**What the exercise asks:** Using the lines below, work out the count of those that hold "commonConfig". Give the number only.

The input Block Start

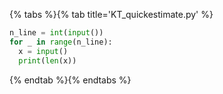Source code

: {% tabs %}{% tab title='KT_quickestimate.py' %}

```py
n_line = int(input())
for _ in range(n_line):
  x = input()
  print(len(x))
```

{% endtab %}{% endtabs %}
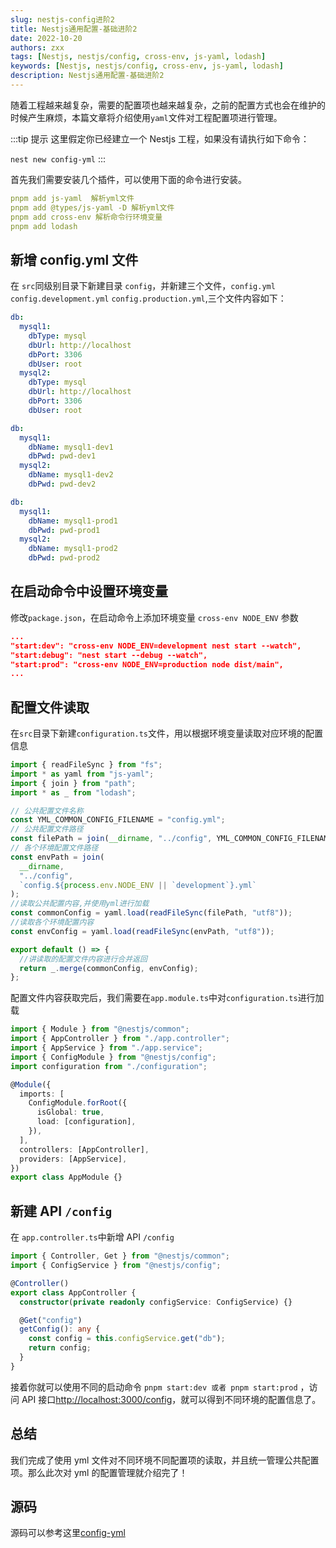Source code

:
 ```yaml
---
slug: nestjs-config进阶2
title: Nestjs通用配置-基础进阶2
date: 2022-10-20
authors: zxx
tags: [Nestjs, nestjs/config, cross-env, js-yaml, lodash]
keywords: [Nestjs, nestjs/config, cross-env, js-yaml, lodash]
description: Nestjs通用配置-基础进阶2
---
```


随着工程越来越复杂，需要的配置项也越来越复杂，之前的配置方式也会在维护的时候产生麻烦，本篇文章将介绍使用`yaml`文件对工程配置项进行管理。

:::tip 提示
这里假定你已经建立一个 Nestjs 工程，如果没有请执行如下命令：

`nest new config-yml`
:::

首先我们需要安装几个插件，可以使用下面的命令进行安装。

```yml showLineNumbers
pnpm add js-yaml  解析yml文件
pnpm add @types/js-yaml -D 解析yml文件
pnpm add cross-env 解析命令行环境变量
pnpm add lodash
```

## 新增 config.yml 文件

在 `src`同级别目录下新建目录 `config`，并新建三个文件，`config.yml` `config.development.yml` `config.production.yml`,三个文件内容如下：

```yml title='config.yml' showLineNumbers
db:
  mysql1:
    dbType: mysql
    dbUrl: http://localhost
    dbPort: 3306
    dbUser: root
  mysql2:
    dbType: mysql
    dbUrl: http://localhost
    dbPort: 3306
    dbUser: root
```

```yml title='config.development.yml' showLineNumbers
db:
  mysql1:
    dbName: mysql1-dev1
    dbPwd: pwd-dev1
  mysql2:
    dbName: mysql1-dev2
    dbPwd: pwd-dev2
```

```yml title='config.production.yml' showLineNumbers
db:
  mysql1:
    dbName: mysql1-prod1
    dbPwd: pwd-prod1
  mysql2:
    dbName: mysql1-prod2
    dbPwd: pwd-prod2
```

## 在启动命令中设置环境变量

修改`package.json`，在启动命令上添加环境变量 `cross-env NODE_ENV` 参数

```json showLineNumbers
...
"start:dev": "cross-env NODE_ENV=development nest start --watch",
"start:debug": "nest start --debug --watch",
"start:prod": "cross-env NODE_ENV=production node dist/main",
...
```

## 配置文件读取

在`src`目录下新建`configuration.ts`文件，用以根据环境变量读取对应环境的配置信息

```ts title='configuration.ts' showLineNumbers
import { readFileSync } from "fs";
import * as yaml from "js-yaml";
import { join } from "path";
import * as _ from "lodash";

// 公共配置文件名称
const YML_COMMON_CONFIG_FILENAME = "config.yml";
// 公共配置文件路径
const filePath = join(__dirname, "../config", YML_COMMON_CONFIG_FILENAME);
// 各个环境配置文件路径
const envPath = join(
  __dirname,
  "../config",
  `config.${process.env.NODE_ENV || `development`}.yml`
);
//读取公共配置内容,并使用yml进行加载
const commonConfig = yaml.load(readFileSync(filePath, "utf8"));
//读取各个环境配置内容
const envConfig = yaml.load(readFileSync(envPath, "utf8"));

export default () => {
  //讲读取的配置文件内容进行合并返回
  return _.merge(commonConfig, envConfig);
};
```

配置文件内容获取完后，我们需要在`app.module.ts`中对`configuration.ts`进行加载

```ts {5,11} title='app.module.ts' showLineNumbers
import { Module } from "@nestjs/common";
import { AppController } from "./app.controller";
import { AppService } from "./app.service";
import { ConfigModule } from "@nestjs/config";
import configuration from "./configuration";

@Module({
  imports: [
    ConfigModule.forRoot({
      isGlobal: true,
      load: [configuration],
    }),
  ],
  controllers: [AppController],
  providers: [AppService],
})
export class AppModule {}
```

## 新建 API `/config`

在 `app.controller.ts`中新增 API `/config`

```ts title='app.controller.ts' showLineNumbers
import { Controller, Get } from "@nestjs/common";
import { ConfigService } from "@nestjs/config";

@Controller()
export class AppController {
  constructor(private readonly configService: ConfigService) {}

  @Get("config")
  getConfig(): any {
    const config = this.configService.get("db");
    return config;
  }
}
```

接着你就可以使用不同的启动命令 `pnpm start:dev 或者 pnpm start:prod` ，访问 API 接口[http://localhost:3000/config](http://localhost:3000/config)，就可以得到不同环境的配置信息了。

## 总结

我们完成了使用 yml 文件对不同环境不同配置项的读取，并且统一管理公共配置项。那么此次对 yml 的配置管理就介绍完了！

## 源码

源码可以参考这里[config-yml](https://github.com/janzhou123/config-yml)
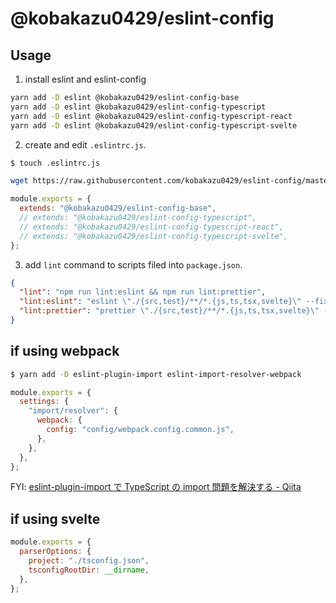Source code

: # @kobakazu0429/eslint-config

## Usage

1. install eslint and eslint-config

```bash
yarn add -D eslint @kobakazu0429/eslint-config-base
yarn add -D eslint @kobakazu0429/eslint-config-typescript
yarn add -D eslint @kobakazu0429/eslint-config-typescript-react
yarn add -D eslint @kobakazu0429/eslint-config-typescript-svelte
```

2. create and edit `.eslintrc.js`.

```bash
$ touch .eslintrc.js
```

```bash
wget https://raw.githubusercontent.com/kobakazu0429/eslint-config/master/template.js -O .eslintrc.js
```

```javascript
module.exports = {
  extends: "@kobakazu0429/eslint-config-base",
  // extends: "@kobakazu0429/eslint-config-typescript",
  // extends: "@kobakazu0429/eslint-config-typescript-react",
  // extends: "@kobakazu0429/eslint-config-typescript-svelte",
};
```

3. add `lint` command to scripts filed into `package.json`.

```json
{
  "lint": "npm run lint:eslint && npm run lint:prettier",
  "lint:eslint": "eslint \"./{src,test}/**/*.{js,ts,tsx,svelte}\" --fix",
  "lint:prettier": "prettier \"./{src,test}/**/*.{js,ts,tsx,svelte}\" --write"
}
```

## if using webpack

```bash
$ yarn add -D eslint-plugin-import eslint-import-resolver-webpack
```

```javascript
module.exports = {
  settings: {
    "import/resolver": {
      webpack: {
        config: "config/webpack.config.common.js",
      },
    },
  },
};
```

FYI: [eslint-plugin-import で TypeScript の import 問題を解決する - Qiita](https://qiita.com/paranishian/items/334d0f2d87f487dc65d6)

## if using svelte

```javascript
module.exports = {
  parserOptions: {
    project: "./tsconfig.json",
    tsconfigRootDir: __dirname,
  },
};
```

The input Block End

**Solution:** 2